▶ _WORK REQUEST_:
Wherever a line in the data holds the word "https", pull that line out.

▶ _ENTRIES SHOWN_:
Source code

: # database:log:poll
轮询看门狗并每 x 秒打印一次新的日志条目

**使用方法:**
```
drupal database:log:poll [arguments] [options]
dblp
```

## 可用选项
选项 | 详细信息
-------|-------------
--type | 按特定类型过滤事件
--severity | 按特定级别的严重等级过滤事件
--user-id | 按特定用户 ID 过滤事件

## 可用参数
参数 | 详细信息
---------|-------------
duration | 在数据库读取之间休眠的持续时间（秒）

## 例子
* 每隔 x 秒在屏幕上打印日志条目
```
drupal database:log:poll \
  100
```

---

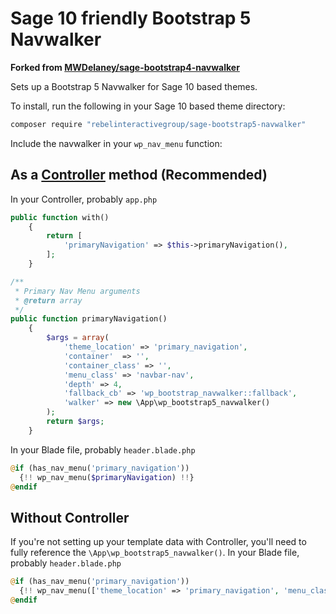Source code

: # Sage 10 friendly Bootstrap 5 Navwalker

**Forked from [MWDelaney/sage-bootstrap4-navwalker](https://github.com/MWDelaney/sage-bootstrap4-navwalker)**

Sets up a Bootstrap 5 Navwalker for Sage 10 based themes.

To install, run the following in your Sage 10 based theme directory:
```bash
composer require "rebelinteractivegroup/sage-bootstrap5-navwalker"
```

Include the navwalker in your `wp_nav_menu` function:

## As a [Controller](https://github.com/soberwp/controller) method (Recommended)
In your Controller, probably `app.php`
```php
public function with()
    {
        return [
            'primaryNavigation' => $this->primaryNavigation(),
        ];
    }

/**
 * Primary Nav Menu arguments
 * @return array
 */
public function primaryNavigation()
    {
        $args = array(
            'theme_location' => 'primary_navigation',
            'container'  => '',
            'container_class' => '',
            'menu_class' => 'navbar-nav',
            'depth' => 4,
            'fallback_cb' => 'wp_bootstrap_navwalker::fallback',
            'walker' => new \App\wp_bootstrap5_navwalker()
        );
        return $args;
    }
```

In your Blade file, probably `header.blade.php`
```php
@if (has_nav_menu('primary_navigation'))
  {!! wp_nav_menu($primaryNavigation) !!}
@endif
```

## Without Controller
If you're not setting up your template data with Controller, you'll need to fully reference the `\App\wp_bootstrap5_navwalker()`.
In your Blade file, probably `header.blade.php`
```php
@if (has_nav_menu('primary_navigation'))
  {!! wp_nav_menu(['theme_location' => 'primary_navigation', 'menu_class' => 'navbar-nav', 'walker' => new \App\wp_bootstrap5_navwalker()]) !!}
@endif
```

...

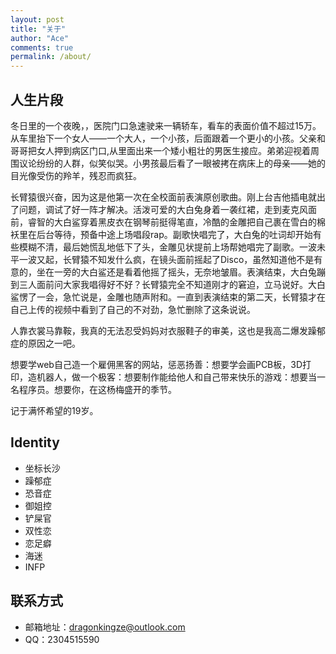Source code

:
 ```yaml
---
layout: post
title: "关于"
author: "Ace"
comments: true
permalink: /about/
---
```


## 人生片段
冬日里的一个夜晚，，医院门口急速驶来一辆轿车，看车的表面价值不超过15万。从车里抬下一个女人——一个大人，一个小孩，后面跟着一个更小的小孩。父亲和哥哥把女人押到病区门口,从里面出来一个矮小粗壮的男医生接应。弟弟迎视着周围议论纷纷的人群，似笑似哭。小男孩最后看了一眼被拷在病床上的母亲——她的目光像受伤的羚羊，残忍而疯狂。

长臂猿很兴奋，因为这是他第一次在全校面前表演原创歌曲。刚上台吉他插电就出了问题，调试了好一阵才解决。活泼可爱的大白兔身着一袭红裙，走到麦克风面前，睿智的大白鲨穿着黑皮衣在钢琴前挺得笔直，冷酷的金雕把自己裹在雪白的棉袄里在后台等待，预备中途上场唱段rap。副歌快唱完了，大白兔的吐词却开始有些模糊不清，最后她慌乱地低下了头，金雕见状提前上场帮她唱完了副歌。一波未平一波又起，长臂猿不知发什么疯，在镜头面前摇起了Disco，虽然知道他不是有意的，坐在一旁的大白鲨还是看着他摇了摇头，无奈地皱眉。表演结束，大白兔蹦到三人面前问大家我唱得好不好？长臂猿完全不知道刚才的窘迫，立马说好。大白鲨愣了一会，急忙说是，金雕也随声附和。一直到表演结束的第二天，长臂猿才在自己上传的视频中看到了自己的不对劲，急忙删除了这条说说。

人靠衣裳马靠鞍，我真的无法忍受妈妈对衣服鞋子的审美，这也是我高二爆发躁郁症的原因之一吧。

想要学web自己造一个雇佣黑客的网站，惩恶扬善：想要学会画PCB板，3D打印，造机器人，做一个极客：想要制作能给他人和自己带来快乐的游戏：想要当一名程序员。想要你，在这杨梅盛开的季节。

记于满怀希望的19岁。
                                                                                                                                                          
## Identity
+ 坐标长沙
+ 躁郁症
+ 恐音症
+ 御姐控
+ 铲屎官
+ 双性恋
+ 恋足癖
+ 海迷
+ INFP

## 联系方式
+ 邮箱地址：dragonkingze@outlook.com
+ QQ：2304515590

▶ _OUTPUT OF THE EXERCISE_:
**Forked from [MWDelaney/sage-bootstrap4-navwalker](https://github.com/MWDelaney/sage-bootstrap4-navwalker)**
## As a [Controller](https://github.com/soberwp/controller) method (Recommended)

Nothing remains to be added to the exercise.